La Iglesia Católica de Juan Pablo II define el cielo en el
Catecismo de la Iglesia Católica con estas palabras. “El Cielo es la vida perfecta con la Santísima Trinidad, comunión de
vida y de amor con Ella, con la Virgen María, los ángeles y todos los
bienaventurados, donde los que mueren en gracia y la amistad de Dios y están
perfectamente purificados, viven para siempre con Cristo. Es una verdad de fe” (Cat
1023.1024.1028;Benedicto XII; DS 1000;
Cf. LG 49).
Además
de conocer todo lo que es cognoscible en este mundo, en la esencia divina de
Dios, Uno y Trino, como en una pantalla los bienaventurados ven a los ángeles y
santos del Cielo, los misterios
sobrenaturales que ahora creemos por la
fe.
Infierno
Sobre el
Infierno los santos, sacerdotes,
escritores, predicadores, y visionarios
han predicado y escrito muchas cosas: unas, exageradas y muchas
imaginadas con descripciones terroríficas. Para andar con seguridad sobre esta
verdad dogmática voy a exponer lo que siempre ha enseñado la Iglesia, que se
encuentra resumido en el Catecismo de la Iglesia Católica del Papa santo, Juan
Pablo II, sobre el Infierno: “Morir
en pecado mortal sin estar arrepentido ni acoger el amor misericordioso de
Dios, significa permanecer separados de Él para siempre por nuestra propia y
libre elección. Este estado de autoexclusión definitiva de la comunión con Dios
y con los bienaventurados es lo que se designa con la palabra Infierno” (Cat
1033)
¿Quién
comete pecado mortal y al morir merece el Infierno, sin acoger la misericordia de Dios, se autoexcluye
libremente de la comunión con Dios y con los bienaventurados? ¡Misterio!

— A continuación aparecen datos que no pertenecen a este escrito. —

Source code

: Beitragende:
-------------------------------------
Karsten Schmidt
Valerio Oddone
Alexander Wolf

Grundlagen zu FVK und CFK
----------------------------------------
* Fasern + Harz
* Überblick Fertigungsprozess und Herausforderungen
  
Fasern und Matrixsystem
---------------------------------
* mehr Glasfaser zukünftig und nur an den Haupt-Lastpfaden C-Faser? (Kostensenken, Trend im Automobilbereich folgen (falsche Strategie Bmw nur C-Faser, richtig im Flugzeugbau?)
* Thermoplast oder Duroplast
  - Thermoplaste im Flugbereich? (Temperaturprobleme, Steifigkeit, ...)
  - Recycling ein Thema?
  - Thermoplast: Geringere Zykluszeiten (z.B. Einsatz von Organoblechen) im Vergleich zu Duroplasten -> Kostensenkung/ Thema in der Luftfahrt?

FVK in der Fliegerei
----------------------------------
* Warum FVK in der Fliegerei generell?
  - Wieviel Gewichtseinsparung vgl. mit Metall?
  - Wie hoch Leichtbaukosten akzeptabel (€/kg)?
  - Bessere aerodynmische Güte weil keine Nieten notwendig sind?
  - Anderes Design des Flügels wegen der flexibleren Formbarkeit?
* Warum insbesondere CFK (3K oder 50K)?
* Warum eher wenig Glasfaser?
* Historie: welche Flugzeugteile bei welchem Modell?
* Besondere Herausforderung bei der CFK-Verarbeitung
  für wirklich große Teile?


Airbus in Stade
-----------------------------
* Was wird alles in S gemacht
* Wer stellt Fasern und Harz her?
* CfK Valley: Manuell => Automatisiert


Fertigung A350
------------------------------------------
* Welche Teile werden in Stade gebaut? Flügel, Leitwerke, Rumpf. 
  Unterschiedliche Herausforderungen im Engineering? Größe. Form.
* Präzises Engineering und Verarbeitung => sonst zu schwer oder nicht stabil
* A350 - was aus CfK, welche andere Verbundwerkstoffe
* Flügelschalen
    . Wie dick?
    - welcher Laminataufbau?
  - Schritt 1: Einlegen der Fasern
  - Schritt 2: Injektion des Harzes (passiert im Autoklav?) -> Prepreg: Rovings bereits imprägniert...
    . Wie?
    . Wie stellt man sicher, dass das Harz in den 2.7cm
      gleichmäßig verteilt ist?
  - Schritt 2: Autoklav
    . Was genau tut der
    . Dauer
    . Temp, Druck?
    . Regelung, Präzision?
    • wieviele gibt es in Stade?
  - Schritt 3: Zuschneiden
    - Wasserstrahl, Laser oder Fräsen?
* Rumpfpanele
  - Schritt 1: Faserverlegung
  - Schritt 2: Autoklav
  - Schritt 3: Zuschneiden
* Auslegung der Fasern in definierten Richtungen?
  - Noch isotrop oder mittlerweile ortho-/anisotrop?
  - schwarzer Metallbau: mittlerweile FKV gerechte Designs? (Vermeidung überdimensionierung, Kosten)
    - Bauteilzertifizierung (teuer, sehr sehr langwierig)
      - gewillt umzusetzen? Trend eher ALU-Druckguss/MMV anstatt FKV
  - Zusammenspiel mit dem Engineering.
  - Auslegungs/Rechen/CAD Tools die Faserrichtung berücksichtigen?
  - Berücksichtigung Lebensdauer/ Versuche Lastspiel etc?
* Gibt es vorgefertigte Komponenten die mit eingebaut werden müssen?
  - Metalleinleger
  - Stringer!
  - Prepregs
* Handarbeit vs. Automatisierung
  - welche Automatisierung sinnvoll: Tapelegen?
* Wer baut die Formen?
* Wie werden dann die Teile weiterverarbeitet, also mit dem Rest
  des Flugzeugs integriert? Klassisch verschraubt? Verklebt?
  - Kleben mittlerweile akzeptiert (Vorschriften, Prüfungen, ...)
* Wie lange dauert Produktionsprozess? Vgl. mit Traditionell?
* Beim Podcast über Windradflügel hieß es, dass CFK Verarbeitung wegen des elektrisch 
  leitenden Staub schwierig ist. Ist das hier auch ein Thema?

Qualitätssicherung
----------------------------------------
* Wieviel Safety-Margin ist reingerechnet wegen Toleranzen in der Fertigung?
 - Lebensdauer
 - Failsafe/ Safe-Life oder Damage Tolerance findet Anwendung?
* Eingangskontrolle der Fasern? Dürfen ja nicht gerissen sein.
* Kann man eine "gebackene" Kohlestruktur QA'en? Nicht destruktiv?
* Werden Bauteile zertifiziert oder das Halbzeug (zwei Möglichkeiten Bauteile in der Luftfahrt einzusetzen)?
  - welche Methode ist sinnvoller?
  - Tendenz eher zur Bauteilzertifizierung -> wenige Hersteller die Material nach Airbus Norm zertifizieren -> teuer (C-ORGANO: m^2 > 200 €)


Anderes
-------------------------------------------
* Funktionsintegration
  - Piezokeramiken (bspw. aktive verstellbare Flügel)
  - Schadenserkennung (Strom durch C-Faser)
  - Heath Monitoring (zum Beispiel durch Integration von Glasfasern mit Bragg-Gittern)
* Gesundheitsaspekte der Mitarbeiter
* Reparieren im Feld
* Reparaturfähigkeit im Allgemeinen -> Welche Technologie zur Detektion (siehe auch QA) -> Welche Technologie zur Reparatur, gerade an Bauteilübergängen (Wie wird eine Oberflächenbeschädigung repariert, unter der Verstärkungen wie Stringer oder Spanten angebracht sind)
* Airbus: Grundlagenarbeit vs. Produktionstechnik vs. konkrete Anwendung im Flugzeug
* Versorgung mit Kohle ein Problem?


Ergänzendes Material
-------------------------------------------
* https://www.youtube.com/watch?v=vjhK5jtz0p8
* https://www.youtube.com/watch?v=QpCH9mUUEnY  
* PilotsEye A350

Nadie lo sabe. El pecado es un acto moral que comete el hombre, limitado en su
ser y obrar, ignorante, inculto, desequilibrado, apasionado y condicionado por
muchas circunstancias personales y ambientales.
¿Quién comete pecado mortal, acto humano, que merezca el Infierno
eterno?
“Dios quiere que todos los hombres se salven y
lleguen al conocimiento de la verdad” (1 Tim 2,3-4). Y para que este deseo divino se pueda llevar
a efecto regala a cada persona por medio de la Iglesia, Sacramento universal
de salvación, las gracias que necesita para que pueda salvarse, de muchas
maneras, la mayor parte de las veces de modo misterioso. El principio de la salvación es la bondad del
bien obrar, evaluada por Dios, infinitamente misericordioso, y el principio de
la condenación la malicia de los que odian a Dios libremente y no quieren
convertirse.
Jesús
habla con frecuencia de la “Gehenna” y del fuego que nunca se apaga. La pena
principal del infierno consiste en la separación eterna de Dios en quien únicamente puede tener el hombre la vida y la
felicidad para las que ha sido creado y a las que aspira (Cat 1034.1935).
¿Cómo será ese fuego eterno? Ciertamente no
se sabe, pero no será como el fuego material. ¿Quiénes se condenan? Sólo Dios
lo sabe.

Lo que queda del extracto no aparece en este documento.